__What this task involves__. The range starts at the line containing "- [BZ 1752751](https://bugzilla.redhat.com/1752751)" and ends at the last line of the records below. Reproduce those lines exactly.

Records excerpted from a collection
___

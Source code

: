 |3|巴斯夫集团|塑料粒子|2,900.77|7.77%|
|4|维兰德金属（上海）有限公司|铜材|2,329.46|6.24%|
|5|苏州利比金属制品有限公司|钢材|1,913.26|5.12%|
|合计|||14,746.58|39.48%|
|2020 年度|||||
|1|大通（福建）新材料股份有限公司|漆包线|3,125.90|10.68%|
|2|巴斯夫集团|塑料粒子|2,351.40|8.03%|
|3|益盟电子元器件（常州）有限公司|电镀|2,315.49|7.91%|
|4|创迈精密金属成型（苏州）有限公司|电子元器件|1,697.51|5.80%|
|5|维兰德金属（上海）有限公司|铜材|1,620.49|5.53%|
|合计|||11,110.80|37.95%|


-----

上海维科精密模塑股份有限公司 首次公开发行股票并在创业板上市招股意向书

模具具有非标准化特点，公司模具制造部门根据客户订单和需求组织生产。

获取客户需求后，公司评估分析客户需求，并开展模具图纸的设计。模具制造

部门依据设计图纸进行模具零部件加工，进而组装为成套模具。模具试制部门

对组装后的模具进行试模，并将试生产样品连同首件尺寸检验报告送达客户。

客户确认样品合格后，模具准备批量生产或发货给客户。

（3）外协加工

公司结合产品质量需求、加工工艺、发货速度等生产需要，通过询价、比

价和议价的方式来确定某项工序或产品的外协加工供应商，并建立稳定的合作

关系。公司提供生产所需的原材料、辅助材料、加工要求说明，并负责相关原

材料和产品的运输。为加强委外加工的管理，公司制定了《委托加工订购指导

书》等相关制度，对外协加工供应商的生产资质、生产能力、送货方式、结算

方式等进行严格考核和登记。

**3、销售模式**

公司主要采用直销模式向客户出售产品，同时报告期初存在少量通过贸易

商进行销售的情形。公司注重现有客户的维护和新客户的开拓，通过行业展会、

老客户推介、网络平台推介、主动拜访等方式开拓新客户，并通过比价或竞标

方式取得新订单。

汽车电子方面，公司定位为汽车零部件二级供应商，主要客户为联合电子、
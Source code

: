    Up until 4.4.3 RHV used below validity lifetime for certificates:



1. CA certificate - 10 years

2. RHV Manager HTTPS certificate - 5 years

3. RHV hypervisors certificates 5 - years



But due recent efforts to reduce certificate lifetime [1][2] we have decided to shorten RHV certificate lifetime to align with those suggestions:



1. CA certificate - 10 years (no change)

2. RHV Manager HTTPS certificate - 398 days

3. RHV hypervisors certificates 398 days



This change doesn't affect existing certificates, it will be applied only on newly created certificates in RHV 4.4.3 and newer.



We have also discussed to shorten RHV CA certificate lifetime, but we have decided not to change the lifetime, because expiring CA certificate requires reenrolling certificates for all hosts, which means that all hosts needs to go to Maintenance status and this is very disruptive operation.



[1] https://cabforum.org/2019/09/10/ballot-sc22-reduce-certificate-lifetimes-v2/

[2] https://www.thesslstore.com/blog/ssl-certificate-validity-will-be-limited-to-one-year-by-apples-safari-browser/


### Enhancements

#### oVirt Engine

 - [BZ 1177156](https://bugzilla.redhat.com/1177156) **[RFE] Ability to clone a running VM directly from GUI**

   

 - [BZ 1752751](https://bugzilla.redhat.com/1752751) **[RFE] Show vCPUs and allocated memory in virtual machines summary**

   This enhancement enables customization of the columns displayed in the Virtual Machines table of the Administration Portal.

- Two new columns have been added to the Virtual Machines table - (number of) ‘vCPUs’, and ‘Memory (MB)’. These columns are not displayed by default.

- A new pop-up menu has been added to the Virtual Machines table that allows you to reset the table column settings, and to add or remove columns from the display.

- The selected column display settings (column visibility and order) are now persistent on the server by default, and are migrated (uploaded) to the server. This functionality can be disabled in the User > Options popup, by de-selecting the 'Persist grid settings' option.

___

__Answer space__.
 - [BZ 1752751](https://bugzilla.redhat.com/1752751) **[RFE] Show vCPUs and allocated memory in virtual machines summary**

   This enhancement enables customization of the columns displayed in the Virtual Machines table of the Administration Portal.

- Two new columns have been added to the Virtual Machines table - (number of) ‘vCPUs’, and ‘Memory (MB)’. These columns are not displayed by default.

- A new pop-up menu has been added to the Virtual Machines table that allows you to reset the table column settings, and to add or remove columns from the display.

- The selected column display settings (column visibility and order) are now persistent on the server by default, and are migrated (uploaded) to the server. This functionality can be disabled in the User > Options popup, by de-selecting the 'Persist grid settings' option.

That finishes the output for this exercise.